Regionale Zentren im Klima-Regime

Institutionen zur Unterstützung von Entwicklungsländern bei Anpassung und Technologietransfer

In den letzten beiden Jahren der UN-Klimaverhandlungen haben verschiedene Staaten -  Entwicklungs- wie Industrieländer - die Einrichtung sogenannter Regionalzentren vorgeschlagen. Ihr Ziel soll es sein, Entwicklungsländer in verschiedenen Bereichen zu unterstützen: bei der Anpassung an den Klimawandel, dem Technologietransfer und der Emissionsreduktion durch das Vermeiden von Entwaldung und Walddegradation (REDD). Es besteht jedoch wenig Klarheit in Bezug auf die Funktionen, die Standorte und andere wichtige Eigenschaften dieser regionalen Zentren. Dieses Hintergrundpapier versucht daher, die funktionalen und strukturellen Optionen für regionale Zentren zu beleuchten. Dabei ist das Ziel, neue Bewegung in die Verhandlungen zu bringen, die nach dem Klimagipfel in Kopenhagen weiter gehen werden, und mehr Klarheit in das Konzept der Regionalzentren zu bringen.

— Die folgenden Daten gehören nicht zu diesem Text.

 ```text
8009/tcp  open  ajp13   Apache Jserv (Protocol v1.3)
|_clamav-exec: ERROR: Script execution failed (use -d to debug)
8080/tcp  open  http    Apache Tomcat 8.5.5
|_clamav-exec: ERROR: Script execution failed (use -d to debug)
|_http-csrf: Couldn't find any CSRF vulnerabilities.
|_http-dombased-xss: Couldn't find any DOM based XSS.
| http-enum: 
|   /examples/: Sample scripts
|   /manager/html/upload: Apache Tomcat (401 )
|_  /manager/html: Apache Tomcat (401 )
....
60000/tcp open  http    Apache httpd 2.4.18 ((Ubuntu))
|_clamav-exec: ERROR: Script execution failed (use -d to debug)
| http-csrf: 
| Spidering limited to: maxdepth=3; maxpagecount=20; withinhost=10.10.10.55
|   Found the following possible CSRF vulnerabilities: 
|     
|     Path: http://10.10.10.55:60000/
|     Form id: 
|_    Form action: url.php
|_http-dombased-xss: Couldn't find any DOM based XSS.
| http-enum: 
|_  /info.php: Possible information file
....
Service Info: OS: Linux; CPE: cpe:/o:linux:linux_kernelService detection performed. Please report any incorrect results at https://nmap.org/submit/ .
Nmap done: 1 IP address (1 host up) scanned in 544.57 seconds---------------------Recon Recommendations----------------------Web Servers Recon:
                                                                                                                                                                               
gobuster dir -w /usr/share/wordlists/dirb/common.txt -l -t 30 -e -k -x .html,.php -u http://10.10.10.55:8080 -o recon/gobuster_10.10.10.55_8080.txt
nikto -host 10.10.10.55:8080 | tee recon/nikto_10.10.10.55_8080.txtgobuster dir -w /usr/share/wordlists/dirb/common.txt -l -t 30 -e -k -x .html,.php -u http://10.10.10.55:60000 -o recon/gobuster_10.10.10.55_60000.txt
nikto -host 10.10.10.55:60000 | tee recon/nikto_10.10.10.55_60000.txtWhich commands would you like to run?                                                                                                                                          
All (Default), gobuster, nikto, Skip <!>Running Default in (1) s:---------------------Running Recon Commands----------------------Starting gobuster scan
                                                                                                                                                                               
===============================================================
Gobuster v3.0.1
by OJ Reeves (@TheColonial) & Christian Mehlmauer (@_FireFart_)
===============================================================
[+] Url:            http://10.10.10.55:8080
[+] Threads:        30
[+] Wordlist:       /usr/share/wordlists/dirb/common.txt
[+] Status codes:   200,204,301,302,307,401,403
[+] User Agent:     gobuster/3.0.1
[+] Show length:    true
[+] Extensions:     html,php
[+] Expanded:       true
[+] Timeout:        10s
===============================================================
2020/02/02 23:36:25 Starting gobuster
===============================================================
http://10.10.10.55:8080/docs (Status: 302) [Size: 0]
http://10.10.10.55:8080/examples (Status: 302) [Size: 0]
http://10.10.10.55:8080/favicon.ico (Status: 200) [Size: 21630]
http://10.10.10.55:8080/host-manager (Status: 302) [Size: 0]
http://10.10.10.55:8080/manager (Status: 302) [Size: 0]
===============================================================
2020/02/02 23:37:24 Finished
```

Um dies zu erreichen, zeigt das Papier - ausgehend von den Verhandlungspositionen der Länder - mögliche Funktionen solcher Zentren auf. Vor dem Hintergrund bestehender Institutionen und Prozesse sowie einer Analyse vorhandener Zentren, die zu Regionalzentren umgebaut werden könnten, werden wichtige Grundsätze für die Einrichtung von Regionalzentren für Anpassung, Technologietransfer und REDD diskutiert.